The WaitHandle class encapsulates Win32 synchronization handles, and is used to represent all synchronization objects in the runtime that allow multiple wait operations. For a comparison of wait handles with other synchronization objects, see Overview of Synchronization Primitives.

The WaitHandle class itself is abstract. In addition to derived classes, it has a number of static methods that enable waiting on multiple events. Classes derived from WaitHandle include the following:

Because the WaitHandle class derives from MarshalByRefObject, these classes can be used to synchronize the activities of threads across application domain boundaries.

Threads can block on an individual wait handle by calling the instance method WaitOne. In addition, the WaitHandle class has overloaded static methods for waiting until all of a specified set of wait handles have been signaled (WaitAll), or waiting until any one of a specified set of wait handles has been signaled (WaitAny). The overloads of these methods provide timeout intervals for abandoning the wait, and the opportunity to exit a synchronization context before entering the wait, allowing other threads to use the synchronization context.

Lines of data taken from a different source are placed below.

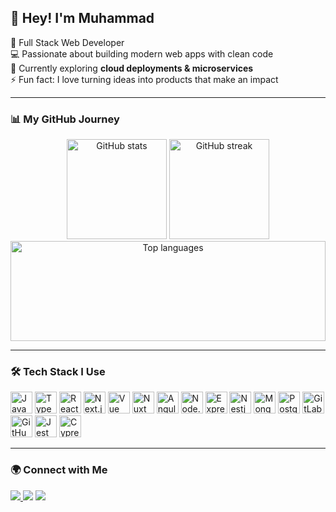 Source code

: <h2 align="left">👋 Hey! I'm Muhammad</h2>

<p align="left">
  🚀 Full Stack Web Developer <br/>
  💻 Passionate about building modern web apps with clean code <br/>
  🌱 Currently exploring <b>cloud deployments & microservices</b> <br/>
  ⚡ Fun fact: I love turning ideas into products that make an impact
</p>

---

### 📊 My GitHub Journey

<div align="center">
  <img src="https://github-readme-stats.vercel.app/api?username=Mukhammad-amin-ai&show_icons=true&count_private=true&theme=radical&hide_border=true" height="160" alt="GitHub stats" />
  <img src="https://streak-stats.demolab.com?user=Mukhammad-amin-ai&theme=radical&hide_border=true" height="160" alt="GitHub streak" />
</div>

<div align="center">
  <img src="https://github-readme-stats.vercel.app/api/top-langs?username=Mukhammad-amin-ai&layout=compact&langs_count=6&theme=radical&hide_border=true" width="100%" height="160" alt="Top languages" />
</div>

---

### 🛠️ Tech Stack I Use

<div align="left">
  <!-- Core -->
  <img src="https://cdn.jsdelivr.net/gh/devicons/devicon/icons/javascript/javascript-original.svg" height="35" alt="JavaScript"/>
  <img src="https://cdn.jsdelivr.net/gh/devicons/devicon/icons/typescript/typescript-original.svg" height="35" alt="TypeScript"/>

  <!-- Frontend -->
  <img src="https://cdn.jsdelivr.net/gh/devicons/devicon/icons/react/react-original.svg" height="35" alt="React"/>
  <img src="https://cdn.jsdelivr.net/gh/devicons/devicon/icons/nextjs/nextjs-original.svg" height="35" alt="Next.js"/>
  <img src="https://cdn.jsdelivr.net/gh/devicons/devicon/icons/vuejs/vuejs-original.svg" height="35" alt="Vue"/>
  <img src="https://cdn.jsdelivr.net/gh/devicons/devicon/icons/nuxtjs/nuxtjs-original.svg" height="35" alt="Nuxt"/>
  <img src="https://cdn.jsdelivr.net/gh/devicons/devicon/icons/angularjs/angularjs-original.svg" height="35" alt="Angular"/>

  <!-- Backend -->
  <img src="https://cdn.jsdelivr.net/gh/devicons/devicon/icons/nodejs/nodejs-original.svg" height="35" alt="Node.js"/>
  <img src="https://cdn.jsdelivr.net/gh/devicons/devicon/icons/express/express-original.svg" height="35" alt="Express"/>
  <img src="https://cdn.jsdelivr.net/gh/devicons/devicon@latest/icons/nestjs/nestjs-original.svg" height="35" alt="Nestjs"/>
  <img src="https://cdn.jsdelivr.net/gh/devicons/devicon/icons/mongodb/mongodb-original.svg" height="35" alt="MongoDB"/>
  <img src="https://cdn.jsdelivr.net/gh/devicons/devicon@latest/icons/postgresql/postgresql-original.svg" height="35" alt="Postgresql" />
  
  <!-- Tools -->
  <img src="https://cdn.jsdelivr.net/gh/devicons/devicon/icons/gitlab/gitlab-original.svg" height="35" alt="GitLab"/>
  <img src="https://cdn.jsdelivr.net/gh/devicons/devicon/icons/github/github-original.svg" height="35" alt="GitHub"/>

  <!-- Testing -->
  <img src="https://cdn.jsdelivr.net/gh/devicons/devicon/icons/jest/jest-plain.svg" height="35" alt="Jest"/>
  <img src="https://cdn.jsdelivr.net/gh/devicons/devicon/icons/cypressio/cypressio-plain.svg" height="35" alt="Cypress"/>
</div>

---

### 🌍 Connect with Me
<p align="left">
  <a href="https://github.com/Mukhammad-amin-ai" target="_blank">
    <img src="https://img.shields.io/badge/GitHub-0D1117?style=for-the-badge&logo=github&logoColor=white" />
  </a>
  <a style="color:transparent" href="https://t.me/yourusername" target="_blank">
    <img src="https://img.shields.io/badge/Telegram-0D1117?style=for-the-badge&logo=telegram&logoColor=26A5E4" />
  </a>
  <a style="color:transparent" href="mailto:aminahmadov123@gmail.com">
    <img src="https://img.shields.io/badge/Email-0D1117?style=for-the-badge&logo=gmail&logoColor=red" />
  </a>
</p>



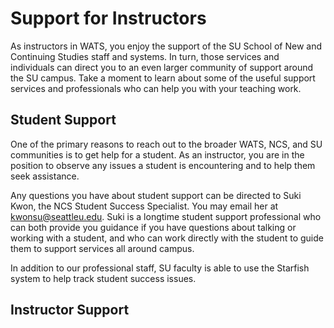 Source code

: # Support for Instructors
As instructors in WATS, you enjoy the support of the SU School of New and Continuing Studies staff and systems. In turn, those services and individuals can direct you to an even larger community of support around the SU campus. Take a moment to learn about some of the useful support services and professionals who can help you with your teaching work.

## Student Support
One of the primary reasons to reach out to the broader WATS, NCS, and SU communities is to get help for a student. As an instructor, you are in the position to observe any issues a student is encountering and to help them seek assistance. 

Any questions you have about student support can be directed to Suki Kwon, the NCS Student Success Specialist. You may email her at [kwonsu@seattleu.edu](mailto:kwonsu@seattleu.edu). Suki is a longtime student support professional who can both provide you guidance if you have questions about talking or working with a student, and who can work directly with the student to guide them to support services all around campus. 

In addition to our professional staff, SU faculty is able to use the Starfish system to help track student success issues. 

## Instructor Support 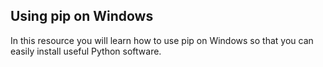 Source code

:## Using pip on Windows

In this resource you will learn how to use pip on Windows so that you can easily install useful Python software.

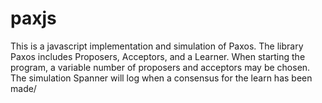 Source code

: # paxjs
This is a javascript implementation and simulation of Paxos. The library Paxos includes Proposers, Acceptors, and a Learner.
When starting the program, a variable number of proposers and acceptors may be chosen.
The simulation Spanner will log when a consensus for the learn has been made/
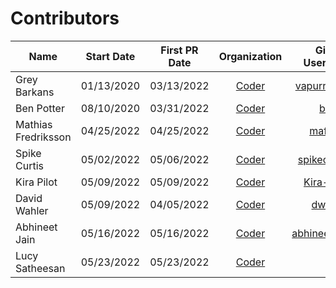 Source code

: # Contributors

<!--- Add your row by date (mm/dd/yyyy), most recent date at end of list --->

| Name                | Start Date | First PR Date |           Organization            |                                GitHub User Link |
| ------------------- | :--------: | :-----------: | :-------------------------------: | ----------------------------------------------: |
| Grey Barkans        | 01/13/2020 |  03/13/2022   | [Coder](https://github.com/coder) |     [vapurrmaid](https://github.com/vapurrmaid) |
| Ben Potter          | 08/10/2020 |  03/31/2022   | [Coder](https://github.com/coder) |               [bpmct](https://github.com/bpmct) |
| Mathias Fredriksson | 04/25/2022 |  04/25/2022   | [Coder](https://github.com/coder) |         [mafredri](https://github.com/mafredri) |
| Spike Curtis        | 05/02/2022 |  05/06/2022   | [Coder](https://github.com/coder) |   [spikecurtis](https://github.com/spikecurtis) |
| Kira Pilot          | 05/09/2022 |  05/09/2022   | [Coder](https://github.com/coder) |     [Kira-Pilot](https://github.com/Kira-Pilot) |
| David Wahler        | 05/09/2022 |  04/05/2022   | [Coder](https://github.com/coder) |           [dwahler](https://github.com/dwahler) |
| Abhineet Jain       | 05/16/2022 |  05/16/2022   | [Coder](https://github.com/coder) | [abhineetjain](https://github.com/abhineetjain) |
| Lucy Satheesan      | 05/23/2022 |  05/23/2022   | [Coder](https://github.com/coder) |                   [oxy](https://github.com/oxy) |

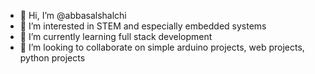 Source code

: - 👋 Hi, I’m @abbasalshalchi
- 👀 I’m interested in STEM and especially embedded systems
- 🌱 I’m currently learning full stack development
- 💞️ I’m looking to collaborate on simple arduino projects, web projects, python projects

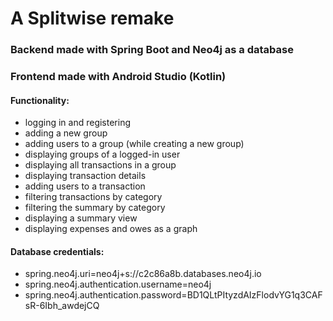 # A Splitwise remake

### Backend made with Spring Boot and Neo4j as a database
### Frontend made with Android Studio (Kotlin)  


#### Functionality:
- logging in and registering
- adding a new group
- adding users to a group (while creating a new group)
- displaying groups of a logged-in user
- displaying all transactions in a group
- displaying transaction details
- adding users to a transaction
- filtering transactions by category
- filtering the summary by category
- displaying a summary view
- displaying expenses and owes as a graph

#### Database credentials:
- spring.neo4j.uri=neo4j+s://c2c86a8b.databases.neo4j.io
- spring.neo4j.authentication.username=neo4j
- spring.neo4j.authentication.password=BD1QLtPItyzdAIzFlodvYG1q3CAFsR-6Ibh_awdejCQ
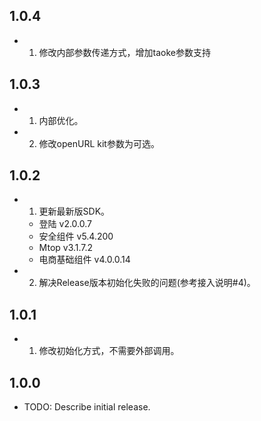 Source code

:## 1.0.4

* 1. 修改内部参数传递方式，增加taoke参数支持

## 1.0.3

* 1. 内部优化。
* 2. 修改openURL kit参数为可选。

## 1.0.2

* 1. 更新最新版SDK。
    - 登陆 v2.0.0.7
    - 安全组件 v5.4.200
    - Mtop v3.1.7.2
    - 电商基础组件 v4.0.0.14

* 2. 解决Release版本初始化失败的问题(参考接入说明#4)。

## 1.0.1

* 1. 修改初始化方式，不需要外部调用。

## 1.0.0

* TODO: Describe initial release.
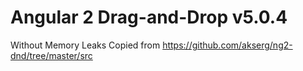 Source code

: # Angular 2 Drag-and-Drop v5.0.4
Without Memory Leaks
Copied from https://github.com/akserg/ng2-dnd/tree/master/src
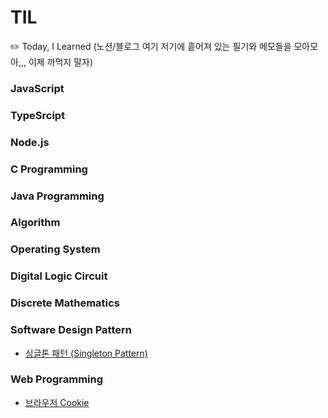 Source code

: # TIL
✏️ Today, I Learned (노션/블로그 여기 저기에 흩어져 있는 필기와 메모들을 모아모아,,, 이제 까먹지 말자)









### JavaScript


### TypeSrcipt


### Node.js


### C Programming


### Java Programming


### Algorithm


### Operating System


### Digital Logic Circuit


### Discrete Mathematics


### Software Design Pattern
- [싱글톤 패턴 (Singleton Pattern)](https://github.com/haileyjpark/TIL/blob/main/SoftwareDesignPattern/Singleton%20pattern.md)


### Web Programming
- [브라우저 Cookie](https://github.com/haileyjpark/TIL/blob/main/WebProgramming/Cookie.md)
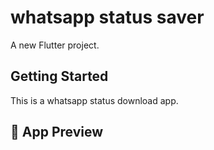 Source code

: # whatsapp status saver

A new Flutter project.

## Getting Started

This is a whatsapp status download app.

## 📱 App Preview

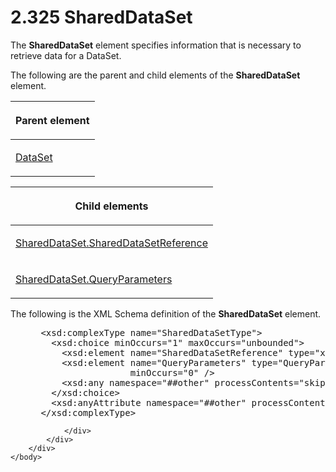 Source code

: <html dir="LTR" xmlns:mshelp="http://msdn.microsoft.com/mshelp" xmlns:ddue="http://ddue.schemas.microsoft.com/authoring/2003/5" xmlns:xlink="http://www.w3.org/1999/xlink" xmlns:tool="http://www.microsoft.com/tooltip">
    <head>
        <meta http-equiv="Content-Type" content="text/html; CHARSET=utf-8"></meta>
        <meta name="save" content="history"></meta>
        <title>2.325 SharedDataSet</title>
        <xml>
            <mshelp:toctitle title="2.325 SharedDataSet"></mshelp:toctitle>
            <mshelp:rltitle title="[MS-RDL]: SharedDataSet"></mshelp:rltitle>
            <mshelp:keyword index="A" term="615af007-c5dd-4243-a406-4f1b45adc75c"></mshelp:keyword>
            <mshelp:attr name="DCSext.ContentType" value="open specification"></mshelp:attr>
            <mshelp:attr name="AssetID" value="615af007-c5dd-4243-a406-4f1b45adc75c"></mshelp:attr>
            <mshelp:attr name="TopicType" value="kbRef"></mshelp:attr>
            <mshelp:attr name="DCSext.Title" value="[MS-RDL]: SharedDataSet" />
        </xml>
    </head>
    <body>
        <div id="header">
            <h1 class="heading">2.325 SharedDataSet</h1>
        </div>
        <div id="mainSection">
            <div id="mainBody">
                <div id="allHistory" class="saveHistory"></div>
                <div id="sectionSection0" class="section" name="collapseableSection">
                    

<p>The <b>SharedDataSet</b> element specifies information that
is necessary to retrieve data for a DataSet.</p>

<p>The following are the parent and child elements of the <b>SharedDataSet</b>
element.</p>

<table>
 <thead>
  <tr>
   <th>
   <p>Parent element</p>
   </th>
  </tr>
 </thead>
 <tr>
  <td>
  <p><a href="a14782b0-2e2f-4305-83a3-3de3fd750b6a.htm">DataSet</a></p>
  </td>
 </tr>
</table>

<p> </p>

<table>
 <thead>
  <tr>
   <th>
   <p>Child elements</p>
   </th>
  </tr>
 </thead>
 <tr>
  <td>
  <p><a href="241c1688-46c2-43f6-8e3d-139ba34ee4ea.htm">SharedDataSet.SharedDataSetReference</a></p>
  </td>
 </tr>
 <tr>
  <td>
  <p><a href="00de914e-4656-4dae-a46e-2e74d124758a.htm">SharedDataSet.QueryParameters</a></p>
  </td>
 </tr>
</table>

<p>The following is the XML Schema definition of the <b>SharedDataSet</b>
element.</p>

<dl>
<dd>
<div><pre> &lt;xsd:complexType name=&quot;SharedDataSetType&quot;&gt;
   &lt;xsd:choice minOccurs=&quot;1&quot; maxOccurs=&quot;unbounded&quot;&gt;
     &lt;xsd:element name=&quot;SharedDataSetReference&quot; type=&quot;xsd:string&quot; /&gt;
     &lt;xsd:element name=&quot;QueryParameters&quot; type=&quot;QueryParametersType&quot; 
                  minOccurs=&quot;0&quot; /&gt;
     &lt;xsd:any namespace=&quot;##other&quot; processContents=&quot;skip&quot; /&gt;
   &lt;/xsd:choice&gt;
   &lt;xsd:anyAttribute namespace=&quot;##other&quot; processContents=&quot;skip&quot; /&gt;
 &lt;/xsd:complexType&gt;
</pre></div>
</dd></dl>


                </div>
            </div>
        </div>
    </body>
</html>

In the .NET Framework version 2.0, wait handles also have the static SignalAndWait method, which allows a thread to signal one wait handle and immediately wait on another.

The derived classes of WaitHandle differ in their thread affinity. Event wait handles (EventWaitHandle, AutoResetEvent, and ManualResetEvent) and semaphores do not have thread affinity. Any thread can signal an event wait handle or semaphore. Mutexes, on the other hand, do have thread affinity. The thread that owns a mutex must release it; an exception is thrown if a thread calls the ReleaseMutex method on a mutex that it does not own.

See Also

Concepts

Mutexes

Semaphore and SemaphoreSlim

Other Resources

Managed Threading

Threading Objects and Features

EventWaitHandle, AutoResetEvent, CountdownEvent, and ManualResetEvent

Change History

Date

History

Reason

April 2011

Correction: The WaitHandle.SignalAndWait method is not atomic.

Customer feedback.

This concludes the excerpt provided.